§ ACTION ITEM
Determine how many lines of the listing below hold the string "meuarquivo", then state that number alone.
:: EXERCISE MATERIALS ::
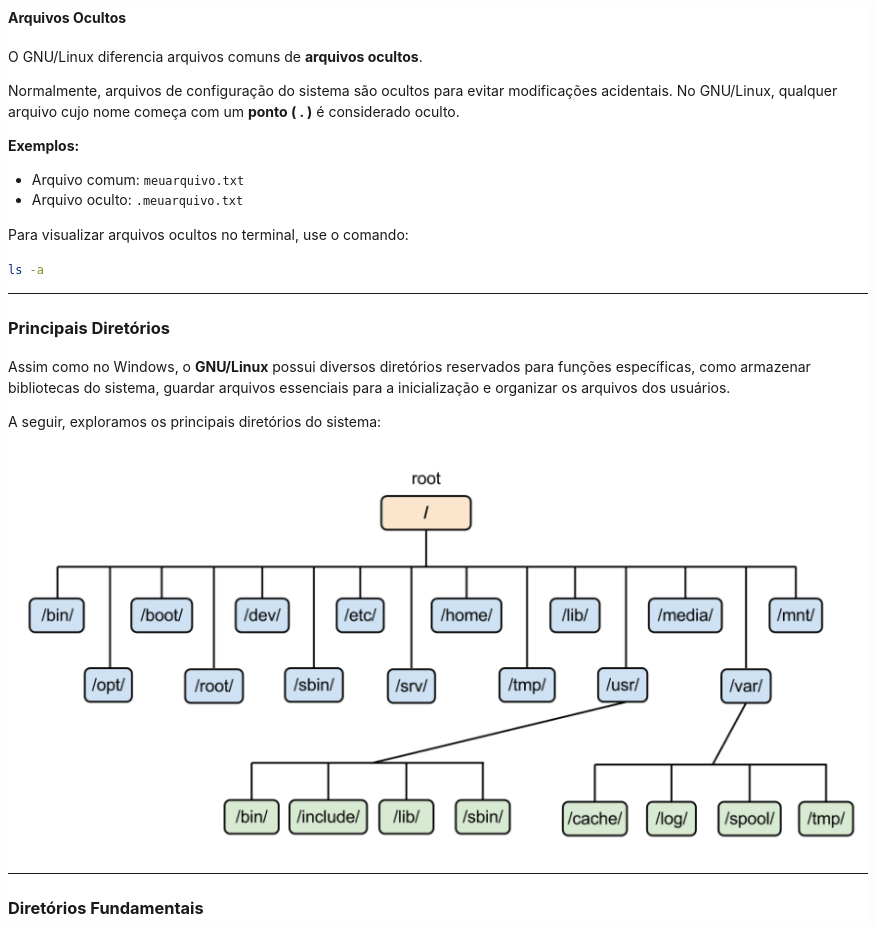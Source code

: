 
#### Arquivos Ocultos

O GNU/Linux diferencia arquivos comuns de **arquivos ocultos**.

Normalmente, arquivos de configuração do sistema são ocultos para evitar modificações acidentais. No GNU/Linux, qualquer arquivo cujo nome começa com um **ponto ( . )** é considerado oculto.

**Exemplos:**

- Arquivo comum: `meuarquivo.txt`
- Arquivo oculto: `.meuarquivo.txt`

Para visualizar arquivos ocultos no terminal, use o comando:

```bash
ls -a
```


---
### Principais Diretórios 

Assim como no Windows, o **GNU/Linux** possui diversos diretórios reservados para funções específicas, como armazenar bibliotecas do sistema, guardar arquivos essenciais para a inicialização e organizar os arquivos dos usuários.

A seguir, exploramos os principais diretórios do sistema:

![Principais Diretórios](./images/Linux/principais_diretorios.png)

---

### Diretórios Fundamentais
:::
§ RESULT BELOW
2